- _RECORDS TO USE_
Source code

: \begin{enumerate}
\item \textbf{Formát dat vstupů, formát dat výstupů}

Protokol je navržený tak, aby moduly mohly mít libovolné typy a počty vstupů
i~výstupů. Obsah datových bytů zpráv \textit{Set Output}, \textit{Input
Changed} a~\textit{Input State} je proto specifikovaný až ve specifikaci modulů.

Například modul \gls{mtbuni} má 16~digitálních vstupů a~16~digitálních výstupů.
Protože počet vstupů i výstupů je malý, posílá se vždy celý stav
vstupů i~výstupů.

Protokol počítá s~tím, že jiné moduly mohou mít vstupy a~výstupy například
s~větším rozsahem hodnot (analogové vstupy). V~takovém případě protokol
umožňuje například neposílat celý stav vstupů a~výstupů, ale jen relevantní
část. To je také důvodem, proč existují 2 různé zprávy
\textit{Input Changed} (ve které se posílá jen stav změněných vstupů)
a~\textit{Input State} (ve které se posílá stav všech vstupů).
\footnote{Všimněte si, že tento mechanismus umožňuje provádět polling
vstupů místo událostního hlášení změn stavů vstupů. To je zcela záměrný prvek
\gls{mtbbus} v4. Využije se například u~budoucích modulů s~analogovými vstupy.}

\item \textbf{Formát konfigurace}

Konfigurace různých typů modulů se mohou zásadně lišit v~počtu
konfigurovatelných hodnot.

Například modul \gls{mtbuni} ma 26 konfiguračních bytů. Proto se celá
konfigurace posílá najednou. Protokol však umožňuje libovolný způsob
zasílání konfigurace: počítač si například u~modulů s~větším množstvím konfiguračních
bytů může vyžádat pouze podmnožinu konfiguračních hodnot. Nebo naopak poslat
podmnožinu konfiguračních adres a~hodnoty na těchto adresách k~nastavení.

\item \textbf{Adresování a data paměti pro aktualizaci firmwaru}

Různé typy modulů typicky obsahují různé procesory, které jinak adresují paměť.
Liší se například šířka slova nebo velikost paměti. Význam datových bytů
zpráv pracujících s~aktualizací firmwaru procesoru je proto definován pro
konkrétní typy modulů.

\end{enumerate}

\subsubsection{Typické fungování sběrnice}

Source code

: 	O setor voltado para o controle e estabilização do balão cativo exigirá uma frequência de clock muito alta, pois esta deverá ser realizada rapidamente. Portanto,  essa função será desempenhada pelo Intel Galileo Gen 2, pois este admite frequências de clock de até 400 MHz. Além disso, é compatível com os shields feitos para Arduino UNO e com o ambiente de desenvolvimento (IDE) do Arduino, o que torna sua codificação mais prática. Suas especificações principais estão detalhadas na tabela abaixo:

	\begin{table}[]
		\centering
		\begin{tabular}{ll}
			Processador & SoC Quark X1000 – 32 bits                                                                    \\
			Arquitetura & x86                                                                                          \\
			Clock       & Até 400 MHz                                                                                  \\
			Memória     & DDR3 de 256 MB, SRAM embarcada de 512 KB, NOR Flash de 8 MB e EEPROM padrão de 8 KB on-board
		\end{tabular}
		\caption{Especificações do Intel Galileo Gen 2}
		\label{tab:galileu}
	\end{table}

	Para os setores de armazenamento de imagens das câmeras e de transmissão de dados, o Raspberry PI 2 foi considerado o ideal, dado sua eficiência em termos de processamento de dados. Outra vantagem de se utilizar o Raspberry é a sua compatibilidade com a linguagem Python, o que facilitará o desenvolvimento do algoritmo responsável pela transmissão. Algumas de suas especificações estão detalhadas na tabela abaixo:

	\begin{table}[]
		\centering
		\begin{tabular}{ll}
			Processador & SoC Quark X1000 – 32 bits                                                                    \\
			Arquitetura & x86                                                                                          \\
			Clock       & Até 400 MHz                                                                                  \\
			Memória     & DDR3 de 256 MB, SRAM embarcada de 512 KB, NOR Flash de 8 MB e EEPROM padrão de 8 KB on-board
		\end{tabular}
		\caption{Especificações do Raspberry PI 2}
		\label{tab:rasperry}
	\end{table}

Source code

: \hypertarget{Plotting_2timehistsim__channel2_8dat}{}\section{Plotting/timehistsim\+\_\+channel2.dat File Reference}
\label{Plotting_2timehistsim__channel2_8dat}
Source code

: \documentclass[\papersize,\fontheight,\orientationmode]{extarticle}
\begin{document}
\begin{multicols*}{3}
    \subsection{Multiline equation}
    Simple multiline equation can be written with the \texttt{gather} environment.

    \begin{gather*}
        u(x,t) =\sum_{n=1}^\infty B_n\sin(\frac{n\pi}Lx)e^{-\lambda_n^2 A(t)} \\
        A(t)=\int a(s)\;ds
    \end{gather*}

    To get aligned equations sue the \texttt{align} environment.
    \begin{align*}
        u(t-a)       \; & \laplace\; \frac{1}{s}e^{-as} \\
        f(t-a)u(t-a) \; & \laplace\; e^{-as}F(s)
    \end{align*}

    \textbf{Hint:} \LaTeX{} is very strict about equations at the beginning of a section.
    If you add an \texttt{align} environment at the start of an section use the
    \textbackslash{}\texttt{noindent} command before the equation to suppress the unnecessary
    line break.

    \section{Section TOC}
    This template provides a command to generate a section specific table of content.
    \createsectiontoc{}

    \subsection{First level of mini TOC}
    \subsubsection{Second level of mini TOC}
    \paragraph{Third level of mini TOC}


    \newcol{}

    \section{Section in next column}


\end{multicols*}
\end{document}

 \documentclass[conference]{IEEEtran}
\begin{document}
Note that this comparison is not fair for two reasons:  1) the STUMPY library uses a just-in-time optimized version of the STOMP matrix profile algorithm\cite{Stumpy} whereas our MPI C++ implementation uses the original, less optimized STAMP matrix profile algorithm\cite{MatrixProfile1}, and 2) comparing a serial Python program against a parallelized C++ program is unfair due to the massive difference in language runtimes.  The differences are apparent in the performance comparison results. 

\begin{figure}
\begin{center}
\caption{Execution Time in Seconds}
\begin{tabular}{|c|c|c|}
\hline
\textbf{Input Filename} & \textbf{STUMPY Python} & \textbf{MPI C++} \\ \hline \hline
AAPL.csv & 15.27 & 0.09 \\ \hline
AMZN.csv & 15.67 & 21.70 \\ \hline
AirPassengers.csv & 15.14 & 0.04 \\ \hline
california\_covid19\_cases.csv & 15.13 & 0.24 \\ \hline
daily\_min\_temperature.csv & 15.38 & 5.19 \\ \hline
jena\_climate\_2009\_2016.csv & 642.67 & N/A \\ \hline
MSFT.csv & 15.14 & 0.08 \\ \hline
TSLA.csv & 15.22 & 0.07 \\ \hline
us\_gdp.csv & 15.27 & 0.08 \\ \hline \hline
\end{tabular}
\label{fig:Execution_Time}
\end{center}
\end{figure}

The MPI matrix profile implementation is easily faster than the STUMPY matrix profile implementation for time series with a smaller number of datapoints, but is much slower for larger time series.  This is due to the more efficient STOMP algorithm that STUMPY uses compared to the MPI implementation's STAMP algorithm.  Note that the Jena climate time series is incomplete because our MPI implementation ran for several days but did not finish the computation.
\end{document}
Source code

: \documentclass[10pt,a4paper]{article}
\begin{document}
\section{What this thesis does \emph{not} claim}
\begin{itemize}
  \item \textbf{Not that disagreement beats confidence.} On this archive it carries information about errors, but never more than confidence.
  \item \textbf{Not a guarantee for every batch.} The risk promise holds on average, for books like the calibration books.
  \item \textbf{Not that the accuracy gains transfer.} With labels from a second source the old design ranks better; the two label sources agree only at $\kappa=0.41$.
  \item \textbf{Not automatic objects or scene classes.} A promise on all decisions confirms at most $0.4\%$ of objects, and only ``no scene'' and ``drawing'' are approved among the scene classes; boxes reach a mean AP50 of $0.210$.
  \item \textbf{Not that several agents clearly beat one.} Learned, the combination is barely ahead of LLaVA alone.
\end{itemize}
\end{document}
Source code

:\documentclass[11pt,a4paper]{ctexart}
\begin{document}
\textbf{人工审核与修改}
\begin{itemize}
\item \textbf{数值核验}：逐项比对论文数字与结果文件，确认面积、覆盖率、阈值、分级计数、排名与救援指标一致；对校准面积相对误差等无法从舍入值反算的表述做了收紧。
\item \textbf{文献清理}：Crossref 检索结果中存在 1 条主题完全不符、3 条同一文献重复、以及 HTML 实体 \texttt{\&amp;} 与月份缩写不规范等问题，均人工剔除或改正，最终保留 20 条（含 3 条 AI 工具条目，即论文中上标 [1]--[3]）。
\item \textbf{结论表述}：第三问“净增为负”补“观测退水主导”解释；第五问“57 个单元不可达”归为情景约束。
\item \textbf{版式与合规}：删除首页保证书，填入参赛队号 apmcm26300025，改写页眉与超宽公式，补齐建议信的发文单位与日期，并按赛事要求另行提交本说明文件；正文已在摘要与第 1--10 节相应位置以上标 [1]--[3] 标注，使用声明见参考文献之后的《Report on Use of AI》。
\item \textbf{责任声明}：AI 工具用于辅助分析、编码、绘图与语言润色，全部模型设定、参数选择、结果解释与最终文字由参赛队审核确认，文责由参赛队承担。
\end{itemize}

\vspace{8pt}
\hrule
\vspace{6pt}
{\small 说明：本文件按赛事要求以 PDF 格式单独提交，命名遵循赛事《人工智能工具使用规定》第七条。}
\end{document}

- _TASK ITEM_
With "datových" as the string to match, show every line of the entries above that has it.

- _RESPONSE TO THIS EXERCISE_
i~výstupů. Obsah datových bytů zpráv \textit{Set Output}, \textit{Input
Liší se například šířka slova nebo velikost paměti. Význam datových bytů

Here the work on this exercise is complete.